Butterflies are insects in the Rhopalocera macrolepidóptero clade, of the order Lepidoptera, which also includes butterflies. Adult butterflies have large wings, often colored, and a visible and floating flight. The group includes the large superfamily Papilionoidea, which contains at least one previous group, the captains (formerly the “Hesperioidea” superfamily), and the most recent analyzes suggest that it also contains the butterfly butterflies (formerly the “Hedyloidea” superfamily). Butterfly fossils date back to the Paleocene, some 56 million years ago.
Butterflies have the typical life cycle of four-stage insects. The winged adults deposit eggs in the food plant in which their larvae, known as caterpillars, feed. The caterpillars grow, occasionally very quickly, and when fully developed, pupate in a chrysalis. When the metamorphosis is complete, the skin of the pupa divides, the adult insect rises and, after its wings have expanded and dried, it flies. Some butterflies, especially in the tropics, have various generations in a year, while others have only one generation, and some in cold places can take various years to go through their entire life cycle.

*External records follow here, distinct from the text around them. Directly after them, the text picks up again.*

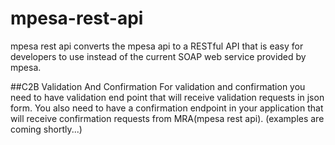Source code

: # mpesa-rest-api
mpesa rest api converts the mpesa api to a RESTful API that is easy for developers to use instead of the current SOAP web service provided by mpesa.

##C2B Validation And Confirmation
For validation and confirmation you need to have validation end point that will receive validation requests in json form. 
You also need to have a confirmation endpoint in your application that will receive confirmation requests from MRA(mpesa rest api).
(examples are coming shortly...)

Butterflies are often polymorphic, and many species make use of camouflage, mimicry and aposematism to escape their predators. Some, like the monarch and the painted lady, migrate for long distances. Many butterflies are attacked by parasites or parasitoids, including wasps, protozoa, flies and other invertebrates, or are attacked by other organisms. Some species are pests because in their larval stages they can damage domestic crops or trees; other species are pollination agents of some plants. The larvae of some butterflies (for example, harvesters) eat noxious insects, and some are predators of ants, while others live as mutualists in association with ants. Culturally, butterflies are a popular motif in the visual and literary arts.
Butterflies in their adult stage can live from a week to almost a year, depending on the species. Many species have long stages of larval life, while others can remain asleep in their pupal or egg stages and survive winters. The Melissa Arctic (Oeneis melissa) dominates twice as a caterpillar. Butterflies can have one or more young per year. The number of generations per year varies from temperate to tropical regions, with tropical regions showing a tendency to multivoltism.
Courtship is often aerial and often involves pheromones. Butterflies, then, perch on the ground or on a rack to mate. Copulation occurs from end to end and can last from minutes to hours. The single band cells located in the genitals are important for this and other adult behaviors. The male passes a spermatophore to the female; to reduce sperm competition, you can cover it with your perfume, or in some species, such as the Apollos (Parnassius), connect your genital opening to prevent it from appearing again.
The vast majority of butterflies have a four-stage life cycle; ovo, larva (caterpillar), pupa (chrysalis) and imago (adult). In the genera Colias, Erebia, Euchloe and Parnassius, a small number of species is known and reproduced semi-systematically; When the female dies, a partially developed larva emerges from her abdomen.